DATA SECTION:
★ ★ ★ ★

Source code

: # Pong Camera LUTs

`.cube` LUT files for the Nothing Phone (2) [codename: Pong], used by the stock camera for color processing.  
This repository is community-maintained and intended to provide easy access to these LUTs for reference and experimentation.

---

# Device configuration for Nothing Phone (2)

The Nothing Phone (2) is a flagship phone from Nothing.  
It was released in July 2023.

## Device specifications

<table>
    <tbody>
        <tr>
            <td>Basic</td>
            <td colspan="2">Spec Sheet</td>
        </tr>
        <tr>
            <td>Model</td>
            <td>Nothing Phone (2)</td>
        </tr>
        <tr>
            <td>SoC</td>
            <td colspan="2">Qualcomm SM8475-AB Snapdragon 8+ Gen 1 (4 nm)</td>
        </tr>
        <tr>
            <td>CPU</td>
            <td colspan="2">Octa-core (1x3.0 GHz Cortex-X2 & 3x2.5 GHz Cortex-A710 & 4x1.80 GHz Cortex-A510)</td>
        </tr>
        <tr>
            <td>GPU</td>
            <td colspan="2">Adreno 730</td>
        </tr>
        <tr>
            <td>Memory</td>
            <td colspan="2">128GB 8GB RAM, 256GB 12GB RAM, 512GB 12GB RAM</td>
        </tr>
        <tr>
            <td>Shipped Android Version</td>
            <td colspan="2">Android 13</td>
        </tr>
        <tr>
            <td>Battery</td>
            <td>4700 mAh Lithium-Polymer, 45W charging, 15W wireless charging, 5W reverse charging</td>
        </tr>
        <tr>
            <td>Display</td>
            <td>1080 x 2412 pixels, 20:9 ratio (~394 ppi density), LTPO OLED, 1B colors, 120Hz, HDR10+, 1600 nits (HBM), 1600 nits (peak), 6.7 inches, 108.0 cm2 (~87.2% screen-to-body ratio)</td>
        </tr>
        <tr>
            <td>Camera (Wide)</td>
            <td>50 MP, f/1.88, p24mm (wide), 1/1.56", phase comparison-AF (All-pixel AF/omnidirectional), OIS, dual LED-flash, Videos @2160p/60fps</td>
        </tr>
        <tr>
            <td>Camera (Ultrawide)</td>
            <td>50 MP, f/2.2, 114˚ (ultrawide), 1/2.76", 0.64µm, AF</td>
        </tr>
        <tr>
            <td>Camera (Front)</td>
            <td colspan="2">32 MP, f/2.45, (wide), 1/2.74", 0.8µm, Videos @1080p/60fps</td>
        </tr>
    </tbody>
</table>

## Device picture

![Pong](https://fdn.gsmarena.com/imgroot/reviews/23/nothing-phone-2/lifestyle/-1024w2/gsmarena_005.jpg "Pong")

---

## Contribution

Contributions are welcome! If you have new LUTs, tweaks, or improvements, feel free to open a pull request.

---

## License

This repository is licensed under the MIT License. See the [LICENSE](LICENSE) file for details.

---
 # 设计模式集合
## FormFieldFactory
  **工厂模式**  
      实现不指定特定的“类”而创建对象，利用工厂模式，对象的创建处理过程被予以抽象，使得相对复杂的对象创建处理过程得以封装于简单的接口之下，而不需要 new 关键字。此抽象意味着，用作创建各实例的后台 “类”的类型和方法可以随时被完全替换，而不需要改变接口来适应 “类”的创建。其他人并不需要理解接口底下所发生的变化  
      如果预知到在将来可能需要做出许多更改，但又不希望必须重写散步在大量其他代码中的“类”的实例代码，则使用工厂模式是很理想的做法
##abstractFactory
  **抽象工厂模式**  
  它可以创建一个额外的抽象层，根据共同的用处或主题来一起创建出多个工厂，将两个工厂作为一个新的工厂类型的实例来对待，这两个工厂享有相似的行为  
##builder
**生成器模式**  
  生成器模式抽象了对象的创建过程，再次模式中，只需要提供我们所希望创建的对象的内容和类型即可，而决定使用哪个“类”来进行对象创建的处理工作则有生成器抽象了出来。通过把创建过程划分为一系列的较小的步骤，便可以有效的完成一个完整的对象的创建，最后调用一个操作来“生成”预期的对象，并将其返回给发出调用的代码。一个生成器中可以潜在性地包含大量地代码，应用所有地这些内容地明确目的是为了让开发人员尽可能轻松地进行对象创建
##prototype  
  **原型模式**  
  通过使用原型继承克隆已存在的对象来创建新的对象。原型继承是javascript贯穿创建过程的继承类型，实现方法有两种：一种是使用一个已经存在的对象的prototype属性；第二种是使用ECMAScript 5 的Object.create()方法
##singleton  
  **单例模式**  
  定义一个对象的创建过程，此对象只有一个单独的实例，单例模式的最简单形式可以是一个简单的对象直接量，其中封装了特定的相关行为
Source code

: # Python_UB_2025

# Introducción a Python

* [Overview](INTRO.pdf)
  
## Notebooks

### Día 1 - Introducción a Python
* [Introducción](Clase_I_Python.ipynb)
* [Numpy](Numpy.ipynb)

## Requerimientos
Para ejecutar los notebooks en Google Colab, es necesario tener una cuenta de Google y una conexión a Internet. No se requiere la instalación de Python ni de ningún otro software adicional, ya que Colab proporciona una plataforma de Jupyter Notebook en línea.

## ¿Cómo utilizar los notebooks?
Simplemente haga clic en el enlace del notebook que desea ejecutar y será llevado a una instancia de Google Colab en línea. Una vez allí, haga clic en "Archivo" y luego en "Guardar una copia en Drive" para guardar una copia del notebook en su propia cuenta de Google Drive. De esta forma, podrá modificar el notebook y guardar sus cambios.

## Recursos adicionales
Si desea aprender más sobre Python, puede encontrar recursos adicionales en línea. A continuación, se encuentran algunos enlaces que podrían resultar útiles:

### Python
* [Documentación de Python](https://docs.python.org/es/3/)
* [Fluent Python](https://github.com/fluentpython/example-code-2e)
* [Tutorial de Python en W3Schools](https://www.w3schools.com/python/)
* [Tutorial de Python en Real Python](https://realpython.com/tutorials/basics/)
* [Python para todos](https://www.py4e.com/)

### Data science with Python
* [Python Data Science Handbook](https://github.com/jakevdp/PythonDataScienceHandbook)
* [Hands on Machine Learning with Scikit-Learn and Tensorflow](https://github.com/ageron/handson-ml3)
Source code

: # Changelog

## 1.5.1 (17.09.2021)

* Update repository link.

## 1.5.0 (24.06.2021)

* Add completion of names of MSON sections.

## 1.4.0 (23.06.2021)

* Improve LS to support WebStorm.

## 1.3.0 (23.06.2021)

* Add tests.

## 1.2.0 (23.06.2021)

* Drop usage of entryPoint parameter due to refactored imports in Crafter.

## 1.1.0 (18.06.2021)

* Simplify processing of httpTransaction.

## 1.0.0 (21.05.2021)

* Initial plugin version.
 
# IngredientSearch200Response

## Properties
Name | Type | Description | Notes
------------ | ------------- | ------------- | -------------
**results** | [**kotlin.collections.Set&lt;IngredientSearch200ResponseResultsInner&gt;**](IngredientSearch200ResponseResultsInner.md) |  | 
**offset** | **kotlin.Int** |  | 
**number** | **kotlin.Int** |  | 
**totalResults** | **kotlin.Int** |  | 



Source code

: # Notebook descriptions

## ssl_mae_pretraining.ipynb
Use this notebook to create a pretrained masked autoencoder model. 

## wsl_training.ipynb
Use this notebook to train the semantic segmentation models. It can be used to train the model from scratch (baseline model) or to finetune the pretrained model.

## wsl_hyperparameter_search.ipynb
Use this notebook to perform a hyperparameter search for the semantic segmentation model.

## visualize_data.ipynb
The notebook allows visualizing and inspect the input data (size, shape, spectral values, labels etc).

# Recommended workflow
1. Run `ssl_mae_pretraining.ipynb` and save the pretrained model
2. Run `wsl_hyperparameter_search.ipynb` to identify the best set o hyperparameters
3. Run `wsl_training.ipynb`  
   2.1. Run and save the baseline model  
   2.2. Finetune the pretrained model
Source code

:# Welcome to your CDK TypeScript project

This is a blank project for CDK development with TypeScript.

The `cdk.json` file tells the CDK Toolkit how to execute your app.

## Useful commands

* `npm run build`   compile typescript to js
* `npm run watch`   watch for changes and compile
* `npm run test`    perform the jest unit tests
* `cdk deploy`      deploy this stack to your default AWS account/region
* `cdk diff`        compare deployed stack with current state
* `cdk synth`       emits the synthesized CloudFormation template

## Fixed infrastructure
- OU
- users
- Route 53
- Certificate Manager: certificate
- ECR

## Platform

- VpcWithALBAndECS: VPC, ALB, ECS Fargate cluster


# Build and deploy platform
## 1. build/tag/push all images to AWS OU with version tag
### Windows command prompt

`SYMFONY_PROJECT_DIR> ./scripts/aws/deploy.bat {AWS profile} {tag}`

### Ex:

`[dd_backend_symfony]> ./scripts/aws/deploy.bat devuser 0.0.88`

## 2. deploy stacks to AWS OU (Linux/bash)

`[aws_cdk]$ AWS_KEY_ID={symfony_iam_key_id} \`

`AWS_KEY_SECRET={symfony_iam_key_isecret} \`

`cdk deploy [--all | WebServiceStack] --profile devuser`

★ ★ ★ ★

YOUR TASK:
Return exactly the lines above from the line that has "<td>1080 x 2412" through the line that has "## Requerimientos", inclusive, and nothing else.

ANSWER FOR THE TASK:
            <td>1080 x 2412 pixels, 20:9 ratio (~394 ppi density), LTPO OLED, 1B colors, 120Hz, HDR10+, 1600 nits (HBM), 1600 nits (peak), 6.7 inches, 108.0 cm2 (~87.2% screen-to-body ratio)</td>
        </tr>
        <tr>
            <td>Camera (Wide)</td>
            <td>50 MP, f/1.88, p24mm (wide), 1/1.56", phase comparison-AF (All-pixel AF/omnidirectional), OIS, dual LED-flash, Videos @2160p/60fps</td>
        </tr>
        <tr>
            <td>Camera (Ultrawide)</td>
            <td>50 MP, f/2.2, 114˚ (ultrawide), 1/2.76", 0.64µm, AF</td>
        </tr>
        <tr>
            <td>Camera (Front)</td>
            <td colspan="2">32 MP, f/2.45, (wide), 1/2.74", 0.8µm, Videos @1080p/60fps</td>
        </tr>
    </tbody>
</table>

## Device picture

![Pong](https://fdn.gsmarena.com/imgroot/reviews/23/nothing-phone-2/lifestyle/-1024w2/gsmarena_005.jpg "Pong")

---

## Contribution

Contributions are welcome! If you have new LUTs, tweaks, or improvements, feel free to open a pull request.

---

## License

This repository is licensed under the MIT License. See the [LICENSE](LICENSE) file for details.

---
 # 设计模式集合
## FormFieldFactory
  **工厂模式**  
      实现不指定特定的“类”而创建对象，利用工厂模式，对象的创建处理过程被予以抽象，使得相对复杂的对象创建处理过程得以封装于简单的接口之下，而不需要 new 关键字。此抽象意味着，用作创建各实例的后台 “类”的类型和方法可以随时被完全替换，而不需要改变接口来适应 “类”的创建。其他人并不需要理解接口底下所发生的变化  
      如果预知到在将来可能需要做出许多更改，但又不希望必须重写散步在大量其他代码中的“类”的实例代码，则使用工厂模式是很理想的做法
##abstractFactory
  **抽象工厂模式**  
  它可以创建一个额外的抽象层，根据共同的用处或主题来一起创建出多个工厂，将两个工厂作为一个新的工厂类型的实例来对待，这两个工厂享有相似的行为  
##builder
**生成器模式**  
  生成器模式抽象了对象的创建过程，再次模式中，只需要提供我们所希望创建的对象的内容和类型即可，而决定使用哪个“类”来进行对象创建的处理工作则有生成器抽象了出来。通过把创建过程划分为一系列的较小的步骤，便可以有效的完成一个完整的对象的创建，最后调用一个操作来“生成”预期的对象，并将其返回给发出调用的代码。一个生成器中可以潜在性地包含大量地代码，应用所有地这些内容地明确目的是为了让开发人员尽可能轻松地进行对象创建
##prototype  
  **原型模式**  
  通过使用原型继承克隆已存在的对象来创建新的对象。原型继承是javascript贯穿创建过程的继承类型，实现方法有两种：一种是使用一个已经存在的对象的prototype属性；第二种是使用ECMAScript 5 的Object.create()方法
##singleton  
  **单例模式**  
  定义一个对象的创建过程，此对象只有一个单独的实例，单例模式的最简单形式可以是一个简单的对象直接量，其中封装了特定的相关行为
Source code

: # Python_UB_2025

# Introducción a Python

* [Overview](INTRO.pdf)
  
## Notebooks

### Día 1 - Introducción a Python
* [Introducción](Clase_I_Python.ipynb)
* [Numpy](Numpy.ipynb)

## Requerimientos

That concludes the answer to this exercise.